When Coal Was King: BD Soccer Team 1916

At the conclusion of the Super Bowl, the traditional football season comes to an end. But among many of Black Diamond’s immigrant miners back in the early 1900s, the real game was played with a round ball and netted goals on opposite ends of the field.  We call it soccer and the Major League Soccer or MLS opens its 2024 season next week.

This photo was likely taken Oct. 22, 1916, at the same Black Diamond’s ballfield seen when driving through town on Highway 169.  The nattily dressed gentlemen in derby hats were team sponsors. The young man kneeling in the center behind the ball was Earl Upton, who was still kicking, so to speak in late August 1978 when the Northwest Soccer Old Timers gathered at Flaming Geyser Park for a chance to once again play the ‘beautiful game.’  Other Black Diamond players that season included the following, most identified by only their surname: Burkelson, Davis, Gannon, Giaccherini, Dick Jones, Moroni, McKinnon, Al Minighini, Slavinsky, Harry Upton, Vic Weston, and Troyer.  The team’s nickname was the Coal Diggers.

The 1916 fall season, administered by the Northwest Soccer Association was well-chronicled by both the Seattle Post-Intelligencer and the Seattle Times. At the time, American football was increasingly popular after a 1905 rule change outlawed mass formations like the flying wedge that resulted in 19 fatalities nationwide that same year.  

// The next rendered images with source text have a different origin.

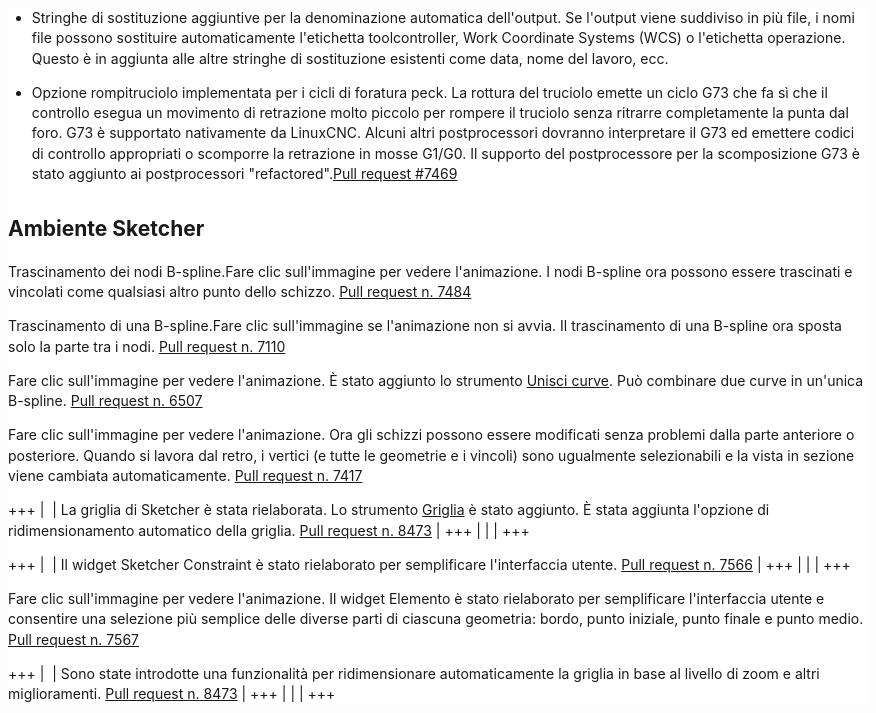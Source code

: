 -   Stringhe di sostituzione aggiuntive per la denominazione automatica dell\'output. Se l\'output viene suddiviso in più file, i nomi file possono sostituire automaticamente l\'etichetta toolcontroller, Work Coordinate Systems (WCS) o l\'etichetta operazione. Questo è in aggiunta alle altre stringhe di sostituzione esistenti come data, nome del lavoro, ecc.

-   Opzione rompitruciolo implementata per i cicli di foratura peck. La rottura del truciolo emette un ciclo G73 che fa sì che il controllo esegua un movimento di retrazione molto piccolo per rompere il truciolo senza ritrarre completamente la punta dal foro. G73 è supportato nativamente da LinuxCNC. Alcuni altri postprocessori dovranno interpretare il G73 ed emettere codici di controllo appropriati o scomporre la retrazione in mosse G1/G0. Il supporto del postprocessore per la scomposizione G73 è stato aggiunto ai postprocessori \"refactored\".[Pull request #7469](https://github.com/FreeCAD/FreeCAD/pull/7469)



## Ambiente Sketcher 

   
  <img alt="" src=images/Constrain_B-spline_knots_relnotes_0.21.gif  style="width:384px;">Trascinamento dei nodi B-spline.Fare clic sull\'immagine per vedere l\'animazione.   I nodi B-spline ora possono essere trascinati e vincolati come qualsiasi altro punto dello schizzo. [Pull request n. 7484](https://github.com/FreeCAD/FreeCAD/pull/7484)
                                                                                                                                                                                                                            
   

   
  <img alt="" src=images/sketcher-move-piece_relnotes_0.21.gif  style="width:384px;">Trascinamento di una B-spline.Fare clic sull\'immagine se l\'animazione non si avvia.   Il trascinamento di una B-spline ora sposta solo la parte tra i nodi. [Pull request n. 7110](https://github.com/FreeCAD/FreeCAD/pull/7110)
                                                                                                                                                                                                                     
   

   
  <img alt="" src=images/Sketcher_Join_Curves_relnotes_0.21.gif  style="width:384px;">Fare clic sull\'immagine per vedere l\'animazione.   È stato aggiunto lo strumento [Unisci curve](Sketcher_JoinCurves/it.md). Può combinare due curve in un\'unica B-spline. [Pull request n. 6507](https://github.com/FreeCAD/FreeCAD/pull/6507)
                                                                                                                                                                      
   

   
  <img alt="" src=images/Sketcher_BackEdit_relnotes_0.21.gif  style="width:384px;">Fare clic sull\'immagine per vedere l\'animazione.   Ora gli schizzi possono essere modificati senza problemi dalla parte anteriore o posteriore. Quando si lavora dal retro, i vertici (e tutte le geometrie e i vincoli) sono ugualmente selezionabili e la vista in sezione viene cambiata automaticamente. [Pull request n. 7417](https://github.com/FreeCAD/FreeCAD/pull/7417)
                                                                                                                                                                
   

+++
| <img alt="" src=images/Sketcher_Grid_Rework_relnotes_0.21.png  style="width:384px;"> | La griglia di Sketcher è stata rielaborata. Lo strumento [Griglia](Sketcher_Grid/it.md) è stato aggiunto. È stata aggiunta l\'opzione di ridimensionamento automatico della griglia. [Pull request n. 8473](https://github.com/FreeCAD/FreeCAD/pull/8473) |
+++
|                                                                                                   |                                                                                                                                                                                                                                                                   |
+++

+++
| <img alt="" src=images/Sketcher_Constraint_Widget_relnotes_0.21.png  style="width:384px;"> | Il widget Sketcher Constraint è stato rielaborato per semplificare l\'interfaccia utente. [Pull request n. 7566](https://github.com/FreeCAD/FreeCAD/pull/7566) |
+++
|                                                                                                               |                                                                                                                                                                |
+++

   
  <img alt="" src=images/Sketcher_Element_Widget_relnotes_0.21.gif  style="width:384px;">Fare clic sull\'immagine per vedere l\'animazione.   Il widget Elemento è stato rielaborato per semplificare l\'interfaccia utente e consentire una selezione più semplice delle diverse parti di ciascuna geometria: bordo, punto iniziale, punto finale e punto medio. [Pull request n. 7567](https://github.com/FreeCAD/FreeCAD/pull/7567)
                                                                                                                                                                            
   

+++
| <img alt="" src=images/Sketcher_Grid_relnotes_0.21.gif  style="width:384px;"> | Sono state introdotte una funzionalità per ridimensionare automaticamente la griglia in base al livello di zoom e altri miglioramenti. [Pull request n. 8473](https://github.com/FreeCAD/FreeCAD/pull/8473) |
+++
|                                                                                     |                                                                                                                                                                                                             |
+++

Yet even a decade later the new style of ‘pigskin’ football was still being scrutinized In Seattle, the school board considered a motion to outlaw American football. It was offered by Director William Pigott, a businessman who founded Seattle Steel and Pacific Car & Foundry, later renamed PACCAR. Pigott stated, “A committee has been appointed to investigate the game and put before the board members just what it represents in high school athletics.”

Instead, soccer slowly faded in popularity as football eventually replaced baseball as the most popular U.S. sport.  Beginning in the early 1970s, soccer gradually edged into youth sports. Several professional leagues were established but each eventually collapsed. Major League Soccer was founded in 1993 with its first season in 1996.  Today the league has 29 teams, 26 in the U.S. and three in Canada.

This picture and background information was provided by JoAnne Matsumura, an Issaquah historian.  The original photo was taken by Holden Studios which then operated out of a building near the train station that is now the Black Diamond History Museum. The original gray and foggy print owned by Pep Peery was enhanced by Seattle Times photographer, Roy Scully.  It appeared in the Aug. 26, 1978 issue accompanying an article, “Never too old to kick” by the executive sports editor, Vince O’Keefe.